- [Exercise instructions]
Filter the entries down to the lines containing "para", and copy those lines.

(Plain-text document sources)
--- START ---

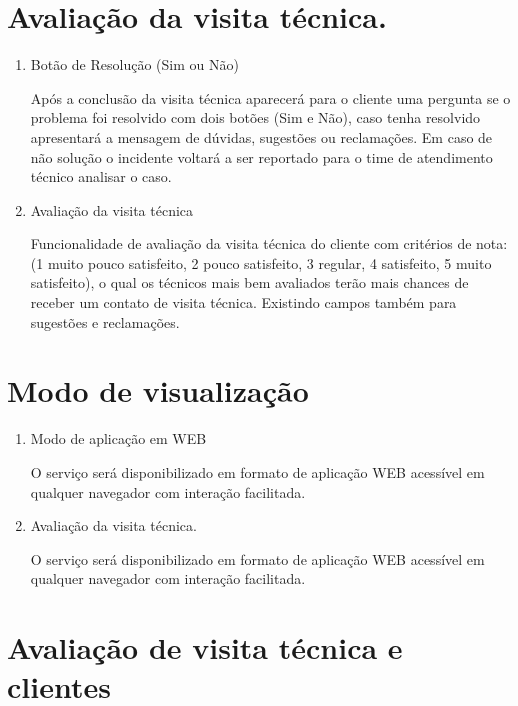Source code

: \documentclass[
    12pt,               %
    openright,          %
    oneside,
    a4paper,            %
    MODELO,             %
    english,            %
    brazil              %
   ]{ifsp-spo-inf-ctds}
\begin{document}
\section{Avaliação da visita técnica.}

	\begin{enumerate}
		
		\item
		Botão de Resolução (Sim ou Não)
		
		Após a conclusão da visita técnica aparecerá para o cliente uma pergunta se o problema foi resolvido com dois botões (Sim e Não), caso tenha resolvido apresentará a mensagem de dúvidas, sugestões ou reclamações. Em caso de não solução o incidente voltará a ser reportado para o time de atendimento técnico analisar o caso. 
		
		\item
		Avaliação da visita técnica
		
		Funcionalidade de avaliação da visita técnica do cliente com critérios de nota:(1 muito pouco satisfeito, 2 pouco satisfeito, 3 regular, 4 satisfeito, 5 muito satisfeito), o qual os técnicos mais bem avaliados terão mais chances de receber um contato de visita técnica. Existindo campos também para sugestões e reclamações.
		
	\end{enumerate}

\section{Modo de visualização}

	\begin{enumerate}
	
		\item
		Modo de aplicação em WEB
		
		O serviço será disponibilizado em formato de aplicação WEB acessível em qualquer navegador com interação facilitada.
		
		\item
		Avaliação da visita técnica.
		
		O serviço será disponibilizado em formato de aplicação WEB acessível em qualquer navegador com interação facilitada.
		
	\end{enumerate}

\section{Avaliação de visita técnica e clientes}
\end{document}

--- END ---

- [Response for this exercise]
		Após a conclusão da visita técnica aparecerá para o cliente uma pergunta se o problema foi resolvido com dois botões (Sim e Não), caso tenha resolvido apresentará a mensagem de dúvidas, sugestões ou reclamações. Em caso de não solução o incidente voltará a ser reportado para o time de atendimento técnico analisar o caso. 
		Funcionalidade de avaliação da visita técnica do cliente com critérios de nota:(1 muito pouco satisfeito, 2 pouco satisfeito, 3 regular, 4 satisfeito, 5 muito satisfeito), o qual os técnicos mais bem avaliados terão mais chances de receber um contato de visita técnica. Existindo campos também para sugestões e reclamações.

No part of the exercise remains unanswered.